What the exercise asks:
From the material below, copy exactly the lines beginning with the one that contains "less than 40" and ending with the one that contains "ReactJS, HL7 FHIR**"; the pictures stay out.
Exercise inputs Block Start
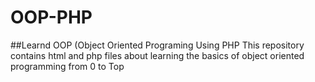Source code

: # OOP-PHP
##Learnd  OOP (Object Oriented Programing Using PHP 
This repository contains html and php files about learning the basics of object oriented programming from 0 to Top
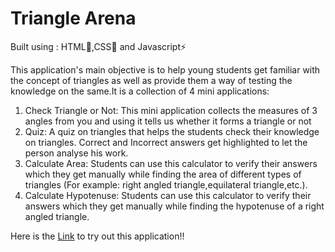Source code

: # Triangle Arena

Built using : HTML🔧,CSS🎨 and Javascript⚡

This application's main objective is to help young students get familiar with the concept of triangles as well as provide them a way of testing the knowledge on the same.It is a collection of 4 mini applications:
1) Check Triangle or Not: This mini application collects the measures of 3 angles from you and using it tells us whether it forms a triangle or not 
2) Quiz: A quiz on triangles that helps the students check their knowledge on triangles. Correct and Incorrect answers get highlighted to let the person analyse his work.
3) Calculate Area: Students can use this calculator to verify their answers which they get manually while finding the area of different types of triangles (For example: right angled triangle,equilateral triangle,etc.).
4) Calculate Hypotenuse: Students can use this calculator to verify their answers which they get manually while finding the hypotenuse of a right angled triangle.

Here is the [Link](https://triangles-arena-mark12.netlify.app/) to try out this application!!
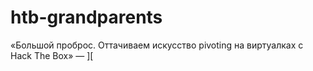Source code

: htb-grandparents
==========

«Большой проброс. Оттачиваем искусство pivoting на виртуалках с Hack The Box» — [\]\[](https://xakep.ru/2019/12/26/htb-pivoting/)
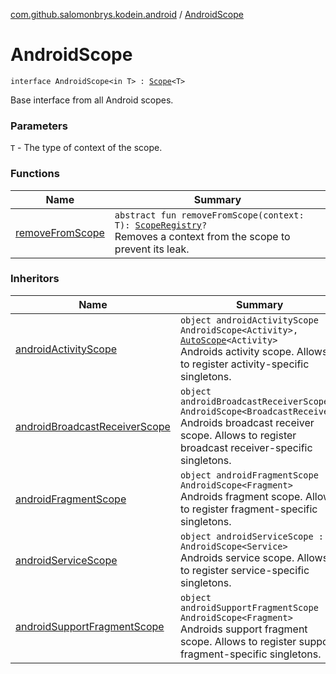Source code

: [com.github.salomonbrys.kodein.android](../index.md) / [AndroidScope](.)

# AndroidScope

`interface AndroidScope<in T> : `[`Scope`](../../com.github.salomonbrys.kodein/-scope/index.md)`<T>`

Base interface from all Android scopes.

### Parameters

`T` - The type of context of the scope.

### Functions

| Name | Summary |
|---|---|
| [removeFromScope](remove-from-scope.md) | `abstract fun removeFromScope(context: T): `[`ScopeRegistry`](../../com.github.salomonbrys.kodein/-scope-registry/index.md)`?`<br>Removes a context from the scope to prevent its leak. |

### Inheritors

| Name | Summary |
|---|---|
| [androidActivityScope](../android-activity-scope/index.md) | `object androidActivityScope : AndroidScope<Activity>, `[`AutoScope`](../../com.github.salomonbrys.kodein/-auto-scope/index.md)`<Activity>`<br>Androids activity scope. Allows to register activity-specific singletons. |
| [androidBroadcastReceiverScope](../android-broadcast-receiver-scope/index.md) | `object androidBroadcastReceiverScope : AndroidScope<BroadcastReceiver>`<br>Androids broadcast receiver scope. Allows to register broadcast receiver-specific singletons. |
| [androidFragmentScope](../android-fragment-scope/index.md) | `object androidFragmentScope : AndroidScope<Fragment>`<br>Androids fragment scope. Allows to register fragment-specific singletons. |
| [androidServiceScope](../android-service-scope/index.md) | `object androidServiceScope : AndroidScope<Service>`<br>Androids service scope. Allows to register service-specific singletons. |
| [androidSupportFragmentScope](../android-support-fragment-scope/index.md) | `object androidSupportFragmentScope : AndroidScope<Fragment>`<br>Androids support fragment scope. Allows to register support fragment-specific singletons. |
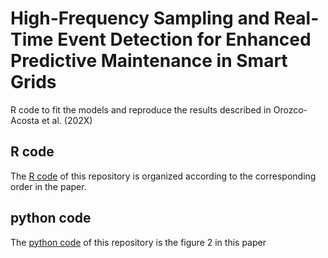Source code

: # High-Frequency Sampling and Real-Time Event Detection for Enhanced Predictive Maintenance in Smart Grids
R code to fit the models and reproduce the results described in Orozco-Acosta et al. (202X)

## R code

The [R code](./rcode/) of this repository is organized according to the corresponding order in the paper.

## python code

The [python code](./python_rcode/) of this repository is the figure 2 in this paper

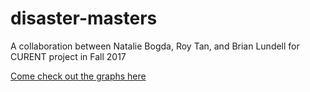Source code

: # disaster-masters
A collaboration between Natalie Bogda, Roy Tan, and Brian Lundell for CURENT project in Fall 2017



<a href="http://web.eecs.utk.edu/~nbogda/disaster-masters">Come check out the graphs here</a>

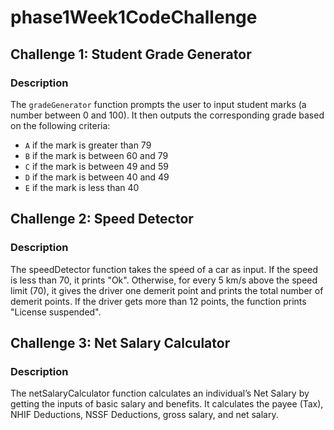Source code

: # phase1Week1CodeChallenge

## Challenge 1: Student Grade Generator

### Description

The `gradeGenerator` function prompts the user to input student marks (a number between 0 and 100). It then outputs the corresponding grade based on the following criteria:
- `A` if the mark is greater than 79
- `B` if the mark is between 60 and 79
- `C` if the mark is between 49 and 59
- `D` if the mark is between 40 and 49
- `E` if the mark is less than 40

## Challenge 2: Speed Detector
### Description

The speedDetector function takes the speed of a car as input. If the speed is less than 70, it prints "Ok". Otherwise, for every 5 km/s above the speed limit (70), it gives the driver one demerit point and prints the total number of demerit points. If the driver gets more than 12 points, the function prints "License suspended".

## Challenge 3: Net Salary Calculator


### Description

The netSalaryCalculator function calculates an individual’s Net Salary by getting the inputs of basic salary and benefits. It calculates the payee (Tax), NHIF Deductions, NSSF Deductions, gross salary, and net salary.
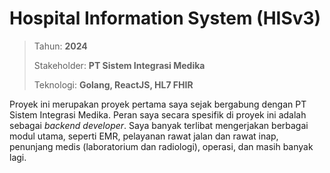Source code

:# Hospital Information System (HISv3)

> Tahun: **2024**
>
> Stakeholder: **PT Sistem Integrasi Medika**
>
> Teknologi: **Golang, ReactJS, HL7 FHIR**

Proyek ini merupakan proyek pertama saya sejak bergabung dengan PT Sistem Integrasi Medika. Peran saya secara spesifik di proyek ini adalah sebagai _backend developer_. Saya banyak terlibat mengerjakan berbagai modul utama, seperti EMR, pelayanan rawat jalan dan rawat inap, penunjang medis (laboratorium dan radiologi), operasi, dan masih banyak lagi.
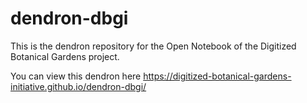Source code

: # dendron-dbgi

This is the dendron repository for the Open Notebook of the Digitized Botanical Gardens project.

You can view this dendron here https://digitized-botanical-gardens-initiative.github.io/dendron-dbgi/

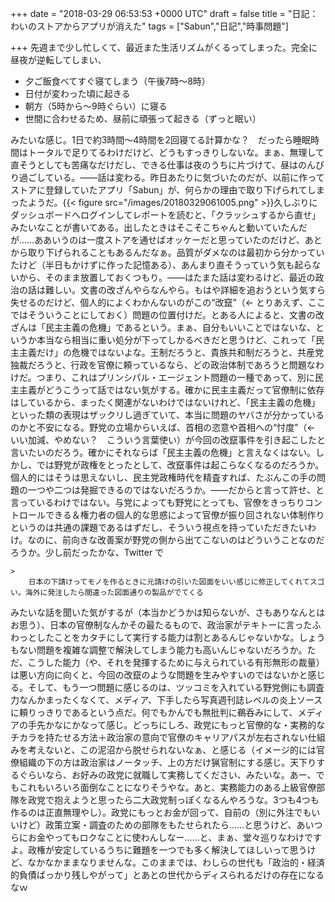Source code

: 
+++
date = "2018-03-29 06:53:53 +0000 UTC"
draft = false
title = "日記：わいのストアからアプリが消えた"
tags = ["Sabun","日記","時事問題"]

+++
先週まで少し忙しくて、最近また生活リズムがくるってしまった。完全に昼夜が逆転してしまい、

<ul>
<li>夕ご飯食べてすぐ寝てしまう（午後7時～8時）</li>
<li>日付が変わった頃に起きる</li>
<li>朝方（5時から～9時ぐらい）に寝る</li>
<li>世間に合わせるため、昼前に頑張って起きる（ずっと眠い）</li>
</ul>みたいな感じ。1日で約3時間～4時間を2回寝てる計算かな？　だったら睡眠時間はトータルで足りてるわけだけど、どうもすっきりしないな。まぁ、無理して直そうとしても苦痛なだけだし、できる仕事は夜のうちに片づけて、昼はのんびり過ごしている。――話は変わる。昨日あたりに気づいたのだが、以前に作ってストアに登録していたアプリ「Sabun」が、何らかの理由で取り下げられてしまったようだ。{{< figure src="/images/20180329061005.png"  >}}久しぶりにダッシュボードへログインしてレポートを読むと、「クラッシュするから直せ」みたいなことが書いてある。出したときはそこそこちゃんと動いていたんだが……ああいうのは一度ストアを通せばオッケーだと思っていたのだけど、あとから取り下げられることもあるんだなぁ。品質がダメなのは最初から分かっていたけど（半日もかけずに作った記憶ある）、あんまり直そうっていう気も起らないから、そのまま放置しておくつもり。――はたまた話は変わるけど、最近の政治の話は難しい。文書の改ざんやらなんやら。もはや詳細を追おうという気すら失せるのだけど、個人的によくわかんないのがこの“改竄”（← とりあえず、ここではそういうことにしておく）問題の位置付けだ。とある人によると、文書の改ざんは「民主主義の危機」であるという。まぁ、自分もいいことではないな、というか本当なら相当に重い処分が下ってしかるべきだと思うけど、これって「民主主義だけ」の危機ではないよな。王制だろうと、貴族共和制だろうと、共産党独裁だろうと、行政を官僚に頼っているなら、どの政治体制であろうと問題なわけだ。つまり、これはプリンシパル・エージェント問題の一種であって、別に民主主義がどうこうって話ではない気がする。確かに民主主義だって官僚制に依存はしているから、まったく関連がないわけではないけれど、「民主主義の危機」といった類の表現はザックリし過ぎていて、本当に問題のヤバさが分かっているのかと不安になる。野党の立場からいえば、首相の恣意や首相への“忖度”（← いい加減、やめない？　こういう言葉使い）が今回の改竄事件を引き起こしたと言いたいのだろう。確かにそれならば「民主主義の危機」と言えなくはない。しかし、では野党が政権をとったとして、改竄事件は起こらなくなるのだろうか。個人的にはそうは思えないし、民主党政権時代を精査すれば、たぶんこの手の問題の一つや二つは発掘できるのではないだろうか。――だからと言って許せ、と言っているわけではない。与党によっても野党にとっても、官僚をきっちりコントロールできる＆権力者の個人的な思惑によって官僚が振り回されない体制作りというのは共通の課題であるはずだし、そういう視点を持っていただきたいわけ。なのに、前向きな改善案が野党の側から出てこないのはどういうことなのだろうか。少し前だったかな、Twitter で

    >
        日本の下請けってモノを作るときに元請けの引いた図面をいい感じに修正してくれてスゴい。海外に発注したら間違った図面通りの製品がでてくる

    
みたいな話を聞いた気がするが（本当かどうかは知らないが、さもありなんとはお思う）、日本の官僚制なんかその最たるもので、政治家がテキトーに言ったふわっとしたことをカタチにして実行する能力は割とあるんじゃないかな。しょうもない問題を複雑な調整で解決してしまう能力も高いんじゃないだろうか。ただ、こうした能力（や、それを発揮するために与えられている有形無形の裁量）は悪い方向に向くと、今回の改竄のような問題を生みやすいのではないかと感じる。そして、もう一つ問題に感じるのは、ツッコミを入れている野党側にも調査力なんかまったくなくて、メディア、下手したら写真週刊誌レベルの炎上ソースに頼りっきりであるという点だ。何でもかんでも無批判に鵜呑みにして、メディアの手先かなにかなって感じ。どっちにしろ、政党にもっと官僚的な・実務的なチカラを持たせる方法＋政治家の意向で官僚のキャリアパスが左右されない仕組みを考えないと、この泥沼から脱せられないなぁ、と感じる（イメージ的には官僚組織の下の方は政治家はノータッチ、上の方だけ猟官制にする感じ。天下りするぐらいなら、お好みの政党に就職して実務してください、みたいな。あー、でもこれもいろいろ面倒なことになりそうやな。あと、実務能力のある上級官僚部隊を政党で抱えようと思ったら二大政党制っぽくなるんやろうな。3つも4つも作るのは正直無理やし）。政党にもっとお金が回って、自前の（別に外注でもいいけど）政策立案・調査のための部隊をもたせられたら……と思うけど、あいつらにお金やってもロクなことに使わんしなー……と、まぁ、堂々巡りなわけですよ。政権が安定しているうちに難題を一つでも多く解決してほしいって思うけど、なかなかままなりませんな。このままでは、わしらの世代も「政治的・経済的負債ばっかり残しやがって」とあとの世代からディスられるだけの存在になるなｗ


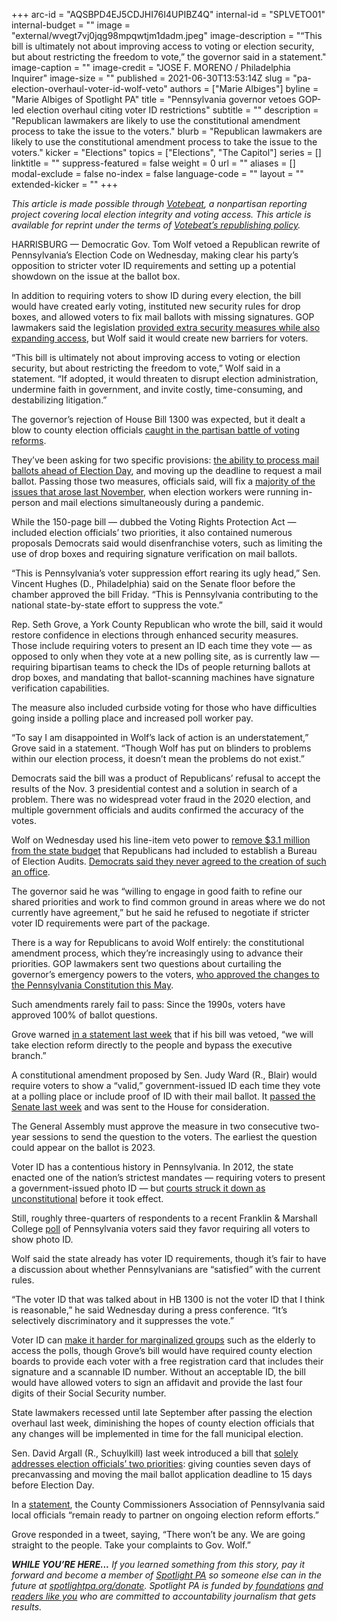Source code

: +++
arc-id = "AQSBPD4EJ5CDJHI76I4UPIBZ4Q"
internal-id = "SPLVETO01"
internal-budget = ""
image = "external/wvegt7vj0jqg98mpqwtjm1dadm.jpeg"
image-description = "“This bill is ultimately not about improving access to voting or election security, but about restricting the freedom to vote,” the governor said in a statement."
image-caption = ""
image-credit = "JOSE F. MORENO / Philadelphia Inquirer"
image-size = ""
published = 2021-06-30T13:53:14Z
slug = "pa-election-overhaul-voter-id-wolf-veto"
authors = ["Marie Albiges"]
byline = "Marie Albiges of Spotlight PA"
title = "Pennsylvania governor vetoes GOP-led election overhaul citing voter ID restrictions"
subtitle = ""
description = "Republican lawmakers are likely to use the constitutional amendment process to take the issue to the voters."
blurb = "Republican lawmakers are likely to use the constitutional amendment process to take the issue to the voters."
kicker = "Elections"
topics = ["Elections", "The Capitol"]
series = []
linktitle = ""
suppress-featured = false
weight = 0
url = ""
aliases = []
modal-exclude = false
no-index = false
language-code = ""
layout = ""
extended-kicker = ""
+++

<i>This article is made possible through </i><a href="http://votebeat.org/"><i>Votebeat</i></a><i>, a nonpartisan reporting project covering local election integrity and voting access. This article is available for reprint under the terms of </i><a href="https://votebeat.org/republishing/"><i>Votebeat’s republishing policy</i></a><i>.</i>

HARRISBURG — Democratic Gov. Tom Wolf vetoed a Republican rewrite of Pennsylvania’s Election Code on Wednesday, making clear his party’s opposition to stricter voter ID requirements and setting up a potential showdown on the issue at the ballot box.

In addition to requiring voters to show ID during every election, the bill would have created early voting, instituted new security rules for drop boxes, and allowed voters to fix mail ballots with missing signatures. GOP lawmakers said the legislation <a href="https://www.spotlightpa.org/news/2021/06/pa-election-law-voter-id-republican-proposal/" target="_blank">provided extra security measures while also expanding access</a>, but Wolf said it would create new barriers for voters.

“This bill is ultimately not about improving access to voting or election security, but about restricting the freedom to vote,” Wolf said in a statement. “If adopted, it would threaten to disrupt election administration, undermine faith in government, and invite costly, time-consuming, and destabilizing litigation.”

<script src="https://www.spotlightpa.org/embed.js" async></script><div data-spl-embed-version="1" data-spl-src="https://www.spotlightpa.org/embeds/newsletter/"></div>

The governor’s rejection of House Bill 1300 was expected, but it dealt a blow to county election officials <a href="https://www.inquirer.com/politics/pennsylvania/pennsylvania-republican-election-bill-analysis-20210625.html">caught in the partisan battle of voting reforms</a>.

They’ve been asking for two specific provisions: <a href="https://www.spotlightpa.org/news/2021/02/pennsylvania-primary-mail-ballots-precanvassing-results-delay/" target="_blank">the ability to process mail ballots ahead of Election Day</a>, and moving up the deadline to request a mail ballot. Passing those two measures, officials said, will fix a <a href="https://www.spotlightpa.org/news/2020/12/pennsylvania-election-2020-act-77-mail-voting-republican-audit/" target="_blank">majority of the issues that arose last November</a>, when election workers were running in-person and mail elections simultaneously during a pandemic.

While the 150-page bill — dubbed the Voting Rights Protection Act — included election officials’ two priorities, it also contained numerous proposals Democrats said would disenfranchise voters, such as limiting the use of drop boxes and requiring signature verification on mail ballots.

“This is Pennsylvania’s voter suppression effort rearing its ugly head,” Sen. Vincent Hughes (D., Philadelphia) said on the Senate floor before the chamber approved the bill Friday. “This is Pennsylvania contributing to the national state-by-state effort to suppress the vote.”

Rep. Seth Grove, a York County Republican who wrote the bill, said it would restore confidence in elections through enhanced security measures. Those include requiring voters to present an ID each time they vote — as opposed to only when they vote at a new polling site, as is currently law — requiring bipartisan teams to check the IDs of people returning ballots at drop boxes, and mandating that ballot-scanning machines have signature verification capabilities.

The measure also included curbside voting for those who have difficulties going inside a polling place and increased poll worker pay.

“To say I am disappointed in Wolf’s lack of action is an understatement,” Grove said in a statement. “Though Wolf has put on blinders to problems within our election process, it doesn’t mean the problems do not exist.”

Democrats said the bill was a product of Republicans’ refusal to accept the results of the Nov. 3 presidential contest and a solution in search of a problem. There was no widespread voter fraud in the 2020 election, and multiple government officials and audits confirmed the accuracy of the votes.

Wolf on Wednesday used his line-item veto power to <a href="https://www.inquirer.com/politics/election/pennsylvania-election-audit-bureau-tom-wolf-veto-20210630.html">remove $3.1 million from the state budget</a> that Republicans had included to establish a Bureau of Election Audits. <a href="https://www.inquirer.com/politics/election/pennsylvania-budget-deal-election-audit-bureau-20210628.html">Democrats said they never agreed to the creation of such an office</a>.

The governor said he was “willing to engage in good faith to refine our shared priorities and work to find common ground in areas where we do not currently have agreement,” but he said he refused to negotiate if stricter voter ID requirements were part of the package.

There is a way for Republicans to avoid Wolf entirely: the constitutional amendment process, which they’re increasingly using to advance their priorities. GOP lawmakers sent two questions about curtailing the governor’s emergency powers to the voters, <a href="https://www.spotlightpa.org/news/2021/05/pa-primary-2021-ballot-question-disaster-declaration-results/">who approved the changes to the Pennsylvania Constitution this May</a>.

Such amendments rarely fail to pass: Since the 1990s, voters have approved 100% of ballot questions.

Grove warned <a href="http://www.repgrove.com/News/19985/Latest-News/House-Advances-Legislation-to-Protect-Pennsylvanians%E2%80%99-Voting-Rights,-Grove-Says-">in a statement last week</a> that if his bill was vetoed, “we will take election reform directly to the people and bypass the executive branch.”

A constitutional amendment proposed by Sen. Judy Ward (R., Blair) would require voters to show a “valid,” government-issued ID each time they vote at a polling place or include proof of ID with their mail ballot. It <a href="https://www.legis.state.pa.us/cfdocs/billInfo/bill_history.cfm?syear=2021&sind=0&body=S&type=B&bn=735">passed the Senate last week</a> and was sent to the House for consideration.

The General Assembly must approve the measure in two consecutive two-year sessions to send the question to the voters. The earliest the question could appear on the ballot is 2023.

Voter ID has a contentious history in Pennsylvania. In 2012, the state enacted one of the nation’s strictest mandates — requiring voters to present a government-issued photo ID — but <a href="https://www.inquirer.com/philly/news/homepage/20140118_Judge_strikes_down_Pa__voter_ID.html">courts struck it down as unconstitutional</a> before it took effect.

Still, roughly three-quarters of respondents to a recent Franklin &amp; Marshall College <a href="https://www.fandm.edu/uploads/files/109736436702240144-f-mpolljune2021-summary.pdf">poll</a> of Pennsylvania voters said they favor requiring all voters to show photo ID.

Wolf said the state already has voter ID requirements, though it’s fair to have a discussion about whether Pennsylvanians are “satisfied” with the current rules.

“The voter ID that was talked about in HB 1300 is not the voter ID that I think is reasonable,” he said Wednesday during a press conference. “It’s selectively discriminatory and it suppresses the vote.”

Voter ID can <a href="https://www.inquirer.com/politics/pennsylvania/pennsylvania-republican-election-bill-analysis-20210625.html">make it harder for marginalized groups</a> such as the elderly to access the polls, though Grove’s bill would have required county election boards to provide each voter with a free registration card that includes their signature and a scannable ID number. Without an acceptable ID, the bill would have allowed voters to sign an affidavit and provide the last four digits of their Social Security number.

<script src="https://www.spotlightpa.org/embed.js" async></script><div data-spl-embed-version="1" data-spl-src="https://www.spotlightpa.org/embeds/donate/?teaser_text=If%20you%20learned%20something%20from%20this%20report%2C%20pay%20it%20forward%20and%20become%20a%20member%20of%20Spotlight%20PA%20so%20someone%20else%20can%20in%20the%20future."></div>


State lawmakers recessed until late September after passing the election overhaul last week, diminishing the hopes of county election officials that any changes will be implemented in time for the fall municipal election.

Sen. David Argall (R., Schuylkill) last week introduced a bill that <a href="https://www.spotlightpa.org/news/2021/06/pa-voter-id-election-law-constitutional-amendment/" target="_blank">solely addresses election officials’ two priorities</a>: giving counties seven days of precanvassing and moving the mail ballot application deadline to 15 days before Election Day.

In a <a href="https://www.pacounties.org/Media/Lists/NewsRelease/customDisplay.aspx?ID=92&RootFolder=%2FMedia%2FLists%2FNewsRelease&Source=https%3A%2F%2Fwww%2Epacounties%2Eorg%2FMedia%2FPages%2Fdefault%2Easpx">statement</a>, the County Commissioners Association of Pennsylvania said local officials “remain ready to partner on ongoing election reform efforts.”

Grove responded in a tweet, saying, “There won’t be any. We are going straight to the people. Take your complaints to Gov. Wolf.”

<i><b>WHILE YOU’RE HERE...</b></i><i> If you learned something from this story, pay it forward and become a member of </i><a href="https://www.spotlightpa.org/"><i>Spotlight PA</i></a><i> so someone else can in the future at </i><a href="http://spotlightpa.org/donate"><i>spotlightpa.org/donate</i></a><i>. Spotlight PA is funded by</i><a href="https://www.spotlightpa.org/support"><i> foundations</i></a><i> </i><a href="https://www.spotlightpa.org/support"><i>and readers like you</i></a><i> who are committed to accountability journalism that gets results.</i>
Exercise inputs Block End
Answer to the exercise:
- `E` if the mark is less than 40

## Challenge 2: Speed Detector
### Description

The speedDetector function takes the speed of a car as input. If the speed is less than 70, it prints "Ok". Otherwise, for every 5 km/s above the speed limit (70), it gives the driver one demerit point and prints the total number of demerit points. If the driver gets more than 12 points, the function prints "License suspended".

## Challenge 3: Net Salary Calculator


### Description

The netSalaryCalculator function calculates an individual’s Net Salary by getting the inputs of basic salary and benefits. It calculates the payee (Tax), NHIF Deductions, NSSF Deductions, gross salary, and net salary.
Source code

:# Hospital Information System (HISv3)

> Tahun: **2024**
>
> Stakeholder: **PT Sistem Integrasi Medika**
>
> Teknologi: **Golang, ReactJS, HL7 FHIR**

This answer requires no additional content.